His analysis of the Lunar dust using polarimetry allowed him to deduce the basaltic nature of the Lunar soil (1955). As a result, NASA invited him to collaborate to the study of the Apollo 11 landing site and to provide expertise for the design of the astronauts Moonboots. He contributed to the analysis of the Lunar samples returned by the Apollo program and to the studies of the Martian soil in preparation to the Viking mission, which landed in 1976 on Mars. In addition to Apollo, he collaborated with NASA on the Ranger and the Venus Mariner programs, and to the Soviet Mars-5 mission in 1973.

Expert in planetary mapping, he created the International Center for Planetary Photography at Meudon, from which stemmed many maps and nomenclatures, domains that were highly innovating to the time.

Audouin Dollfus was above all a pioneer of space exploration through his practice of astronomy using balloons. Bringing together his two passions of astronomy and balloons, he designed prototypes that allowed him to take a telescope up to 6,000 m (19,700 ft) in the air in a simple nacelle. His most spectacular and famous flight remains that of April 24, 1959, when taking off from Villacoublay near Paris, he reached 14,000 m (45,920 ft), still the French record today, opening the path to the study of astronomy from space. The data he collected during that flight allowed him to infer the existence of water on Mars.

Talented mongolfiere and balloon pilot, he held several world records for flight duration, distance, and altitude in free ballooning. Historian of sciences, historian in aeronautics, and member of the Aero-Club de France, Dollfus was also dedicated to passing on his passion for astronomy and never refused an opportunity to share his enthusiasm through lectures, debates, and talks to astronomy and aeroclubs. He mentored students in astronomy and planetary sciences. Many of them are today directly involved in planetary and space exploration.
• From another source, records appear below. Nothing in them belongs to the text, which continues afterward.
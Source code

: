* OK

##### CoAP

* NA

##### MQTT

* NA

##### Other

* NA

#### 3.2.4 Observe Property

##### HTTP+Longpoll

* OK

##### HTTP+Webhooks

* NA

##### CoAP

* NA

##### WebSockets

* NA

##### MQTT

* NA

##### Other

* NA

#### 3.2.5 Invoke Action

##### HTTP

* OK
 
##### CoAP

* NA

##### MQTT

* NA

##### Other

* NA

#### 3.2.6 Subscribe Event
He was the recipient of many prizes and recognitions and has also written several books.

N. Cabrol and his colleagues at Meudon Observatory

 

John Huchra 1948-2010

John HuchraThe DPS joins the astronomical community in mourning the untimely death of John Huchra, distinguished astronomer and Past President of the AAS, on October 8. John was a friend of the DPS in our time of financial crisis, when he was serving as the AAS President. He will be sorely missed.
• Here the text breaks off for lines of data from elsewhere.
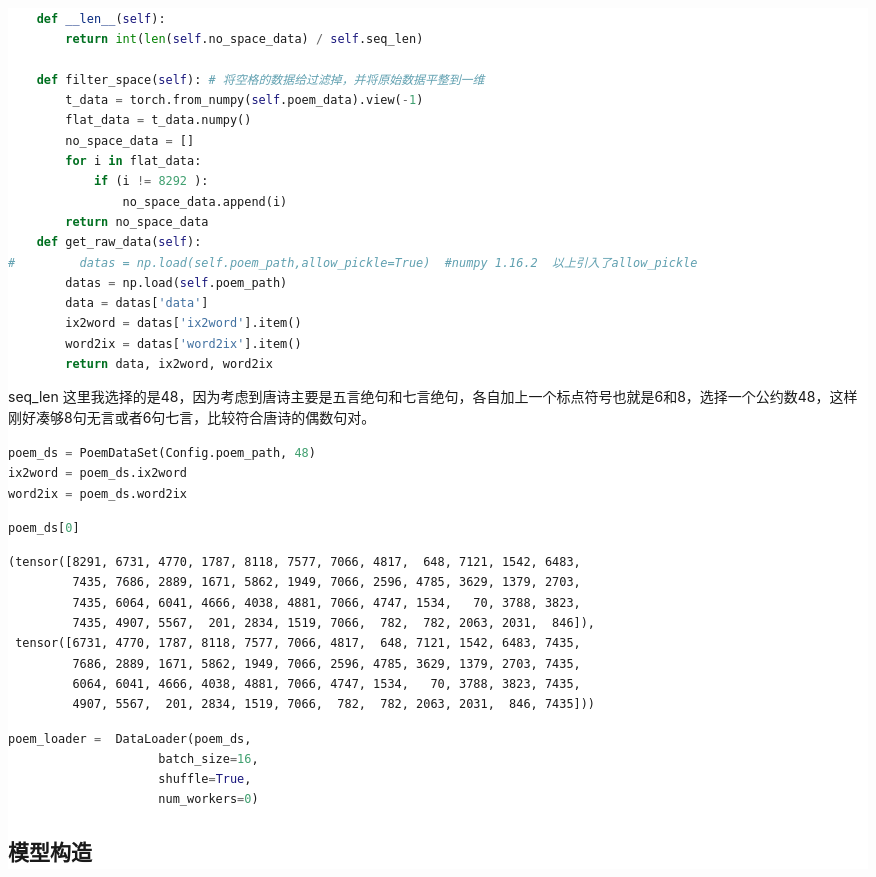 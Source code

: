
 ```python
    def __len__(self):
        return int(len(self.no_space_data) / self.seq_len)
    
    def filter_space(self): # 将空格的数据给过滤掉，并将原始数据平整到一维
        t_data = torch.from_numpy(self.poem_data).view(-1)
        flat_data = t_data.numpy()
        no_space_data = []
        for i in flat_data:
            if (i != 8292 ):
                no_space_data.append(i)
        return no_space_data
    def get_raw_data(self):
#         datas = np.load(self.poem_path,allow_pickle=True)  #numpy 1.16.2  以上引入了allow_pickle
        datas = np.load(self.poem_path)
        data = datas['data']
        ix2word = datas['ix2word'].item()
        word2ix = datas['word2ix'].item()
        return data, ix2word, word2ix
```

seq_len 这里我选择的是48，因为考虑到唐诗主要是五言绝句和七言绝句，各自加上一个标点符号也就是6和8，选择一个公约数48，这样刚好凑够8句无言或者6句七言，比较符合唐诗的偶数句对。

```python
poem_ds = PoemDataSet(Config.poem_path, 48)
ix2word = poem_ds.ix2word
word2ix = poem_ds.word2ix
```

```python
poem_ds[0]
```



```
(tensor([8291, 6731, 4770, 1787, 8118, 7577, 7066, 4817,  648, 7121, 1542, 6483,
         7435, 7686, 2889, 1671, 5862, 1949, 7066, 2596, 4785, 3629, 1379, 2703,
         7435, 6064, 6041, 4666, 4038, 4881, 7066, 4747, 1534,   70, 3788, 3823,
         7435, 4907, 5567,  201, 2834, 1519, 7066,  782,  782, 2063, 2031,  846]),
 tensor([6731, 4770, 1787, 8118, 7577, 7066, 4817,  648, 7121, 1542, 6483, 7435,
         7686, 2889, 1671, 5862, 1949, 7066, 2596, 4785, 3629, 1379, 2703, 7435,
         6064, 6041, 4666, 4038, 4881, 7066, 4747, 1534,   70, 3788, 3823, 7435,
         4907, 5567,  201, 2834, 1519, 7066,  782,  782, 2063, 2031,  846, 7435]))
```



```python
poem_loader =  DataLoader(poem_ds,
                     batch_size=16,
                     shuffle=True,
                     num_workers=0)
```

## 模型构造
From the AAS Informational Email 2010-8:
John was one of those unique astronomers with friends and interests across the whole discipline. He stayed vigorous and active in our field even after suffering a heart attack a few years ago. John was passionate about astronomy and life, full of energy and ideas. He served the Society phenomenally well in his two years as president (and year as president-elect and in his current term as past president). During the same time he served the Society, he served our discipline by working actively on the Decadal Survey Committee. He was always willing to say yes to committee service and always offered sage advice. His research and his AAS and Decadal Survey visions are a legacy for us all. It was an honor and a privilege to work and laugh with him, and we will very much miss his presence at the table of past leaders of our Society. We cannot yet grasp this devastating news, except to know there’s now a great void and a shared profound sadness.